Race Driven Sintered metal brake pads. If you can find other makes for cheaper, please let the people at MIMB know.


----------



## racinjason (Dec 15, 2009)

i use the sintered metal gold looking pads off ebay, great luck, they were like 40 bucks shipped to do my prowler, no way Id pay 140. just bought a set for the brute, 22 shipped. I put them on my kq750 that bootlegger has now, they got put on at 400 miles when the factorys were worn out, ask him how long they lasted, put them on my rincon on the back, all around on the prowler, put some on a kodiak 2wd, but sold it.

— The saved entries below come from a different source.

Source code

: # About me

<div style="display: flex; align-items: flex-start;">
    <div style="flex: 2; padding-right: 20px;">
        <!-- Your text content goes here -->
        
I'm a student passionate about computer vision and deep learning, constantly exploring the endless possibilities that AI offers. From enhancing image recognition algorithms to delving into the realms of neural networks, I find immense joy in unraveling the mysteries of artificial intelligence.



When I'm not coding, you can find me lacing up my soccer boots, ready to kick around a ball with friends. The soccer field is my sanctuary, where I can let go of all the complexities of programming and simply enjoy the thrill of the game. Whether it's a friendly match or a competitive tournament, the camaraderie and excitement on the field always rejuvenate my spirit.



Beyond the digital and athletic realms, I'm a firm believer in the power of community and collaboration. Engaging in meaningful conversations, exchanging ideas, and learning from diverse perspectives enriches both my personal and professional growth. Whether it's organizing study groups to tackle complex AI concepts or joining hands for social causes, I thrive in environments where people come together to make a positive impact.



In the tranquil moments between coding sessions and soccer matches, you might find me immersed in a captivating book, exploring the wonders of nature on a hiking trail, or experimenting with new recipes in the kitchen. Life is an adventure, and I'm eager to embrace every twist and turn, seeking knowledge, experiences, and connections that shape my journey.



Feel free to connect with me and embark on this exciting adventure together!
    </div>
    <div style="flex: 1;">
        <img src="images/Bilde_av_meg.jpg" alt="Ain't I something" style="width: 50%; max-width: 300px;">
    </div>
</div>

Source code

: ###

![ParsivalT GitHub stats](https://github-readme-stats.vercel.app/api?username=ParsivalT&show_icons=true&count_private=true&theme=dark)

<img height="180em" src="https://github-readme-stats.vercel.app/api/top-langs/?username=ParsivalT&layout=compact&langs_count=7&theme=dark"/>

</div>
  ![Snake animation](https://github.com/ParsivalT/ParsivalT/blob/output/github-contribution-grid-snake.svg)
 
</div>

Seem to last really well, look the same as ebc sintered metal to me. put them on a vinson also, they lasted along time, longer than I had the bike. I have used atvbrakesnmore and partsangel to get them from on ebay.


----------



## J2! (May 8, 2010)

racinjason said:


> i use the sintered metal gold looking pads off ebay, great luck, they were like 40 bucks shipped to do my prowler, no way Id pay 140. just bought a set for the brute, 22 shipped. I put them on my kq750 that bootlegger has now, they got put on at 400 miles when the factorys were worn out, ask him how long they lasted, put them on my rincon on the back, all around on the prowler, put some on a kodiak 2wd, but sold it. Seem to last really well, look the same as ebc sintered metal to me. put them on a vinson also, they lasted along time, longer than I had the bike. I have used atvbrakesnmore and partsangel to get them from on ebay.


I might have to try those, always lookin' for ways to save money, THANKS.. That 140 was for four sets from a local bike shop that keeps them in stock. That's how many are on my bike.. Fronts, and two sets on the right rear.. How many sets was that for your prowler ??


----------



## gpinjason (Nov 10, 2009)

Have been using ebc severe duty, but gonna try the race driven cheap ones when I need new ones


----------



## BleednGreen68 (Apr 19, 2010)

I'd run heavy duty EBC's. Everyone has them usually. Im due to replace my originals on my brute.


----------



## palumbo (Sep 29, 2010)

I find this one on eBay I might give at a try .
http://cgi.ebay.com/ebaymotors/KAWA...ors_ATV_Parts_Accessories&hash=item3ef5961050


----------



## phreebsd (Dec 16, 2004)

Rack High said:


> Race Driven Sintered metal brake pads. If you can find other makes for cheaper, please let the people at MIMB know.


i use the same ones. they work great and the price is the best. 
they were looking to be a sponsor here . i need to contact them again and see what up.
i highly recommend the race-driven brake pads.


----------



## racinjason (Dec 15, 2009)

j2 my prowler has 3 sets of pads, one for each front wheel and one on the driveshaft right at the rear end. always gonna pay more to get em local, forgot about your parking brake too


those race driven ones look just like the ones i always use.


----------



## brutemike (Mar 23, 2010)

I got new ones on ebay both fronts sinterid for 23$ back in december.Not sure on brand.


----------



## ARMSTRONGARMS (Dec 2, 2010)

any links for the race driven pads?


----------



## Bootlegger (Dec 18, 2008)

Here are some good ones I used and loved them.

http://cgi.ebay.com/ebaymotors/KAWA...855946QQptZMotorsQ5fATVQ5fPartsQ5fAccessories


----------



## ARMSTRONGARMS (Dec 2, 2010)

Found this and ordered http://www.race-driven.com/atv-utv-...asaki/2009/brute-force-750-4x4i/cat_6931.html


----------



## ARMSTRONGARMS (Dec 2, 2010)

Thanks Bootlegger, oh well only 5 bucks cheaper.... they seemed to have good reviews on here.


----------



## mmelton005 (Oct 12, 2011)

Bootlegger said:


> Here are some good ones I used and loved them.
> 
> http://cgi.ebay.com/ebaymotors/KAWA...855946QQptZMotorsQ5fATVQ5fPartsQ5fAccessories



Thanks for the link. Just ordered a set myself! :bigok:


----------



## whoolieshop (Mar 22, 2011)

FWIW im still rocking the home-made brake pads with great success! For the cost of doing 1 wheel I got enough materials to re-do all 3 sets on my cat six times.

http://www.mudinmyblood.net/forum/showthread.php?t=13781&highlight=home+made+brake+pads


----------



## KidRock (Nov 19, 2010)

I got a set for $15 shipped off eBay. 


Sent from my iPhone using Tapatalk


----------